== Material for this exercise ==

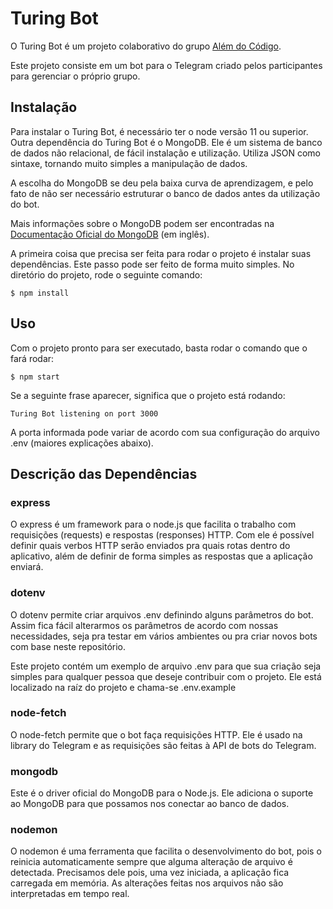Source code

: # Turing Bot

O Turing Bot é um projeto colaborativo do grupo [Além do Código](https://t.me/alemdocodigo).

Este projeto consiste em um bot para o Telegram criado pelos participantes para gerenciar o próprio grupo.

## Instalação
Para instalar o Turing Bot, é necessário ter o node versão 11 ou superior.
Outra dependência do Turing Bot é o MongoDB. Ele é um sistema de banco de dados não relacional, de fácil instalação e utilização.
Utiliza JSON como sintaxe, tornando muito simples a manipulação de dados.

A escolha do MongoDB se deu pela baixa curva de aprendizagem, e pelo fato de não ser necessário estruturar o banco de dados antes da utilização do bot.

Mais informações sobre o MongoDB podem ser encontradas na [Documentação Oficial do MongoDB](https://docs.mongodb.com/manual/) (em inglês).

A primeira coisa que precisa ser feita para rodar o projeto é instalar suas dependências.
Este passo pode ser feito de forma muito simples. No diretório do projeto, rode o seguinte comando:

    $ npm install

## Uso

Com o projeto pronto para ser executado, basta rodar o comando que o fará rodar:

    $ npm start

Se a seguinte frase aparecer, significa que o projeto está rodando:

    Turing Bot listening on port 3000

A porta informada pode variar de acordo com sua configuração do arquivo .env (maiores explicações abaixo).

## Descrição das Dependências

### express
O express é um framework para o node.js que facilita o trabalho com requisições (requests) e respostas (responses) HTTP.
Com ele é possível definir quais verbos HTTP serão enviados pra quais rotas dentro do aplicativo, além de definir de forma simples as respostas que a aplicação enviará.

### dotenv
O dotenv permite criar arquivos .env definindo alguns parâmetros do bot.
Assim fica fácil alterarmos os parâmetros de acordo com nossas necessidades, seja pra testar em vários ambientes ou pra criar novos bots com base neste repositório.

Este projeto contém um exemplo de arquivo .env para que sua criação seja simples para qualquer pessoa que deseje contribuir com o projeto.
Ele está localizado na raíz do projeto e chama-se .env.example

### node-fetch
O node-fetch permite que o bot faça requisições HTTP.
Ele é usado na library do Telegram e as requisições são feitas à API de bots do Telegram.

### mongodb
Este é o driver oficial do MongoDB para o Node.js.
Ele adiciona o suporte ao MongoDB para que possamos nos conectar ao banco de dados.

### nodemon
O nodemon é uma ferramenta que facilita o desenvolvimento do bot, pois o reinicia automaticamente sempre que alguma alteração de arquivo é detectada.
Precisamos dele pois, uma vez iniciada, a aplicação fica carregada em memória. As alterações feitas nos arquivos não são interpretadas em tempo real.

===

Instructions to follow: Which lines hold the string "seja"? Copy all of them from the data above.

Answer to this exercise:
Assim fica fácil alterarmos os parâmetros de acordo com nossas necessidades, seja pra testar em vários ambientes ou pra criar novos bots com base neste repositório.
Este projeto contém um exemplo de arquivo .env para que sua criação seja simples para qualquer pessoa que deseje contribuir com o projeto.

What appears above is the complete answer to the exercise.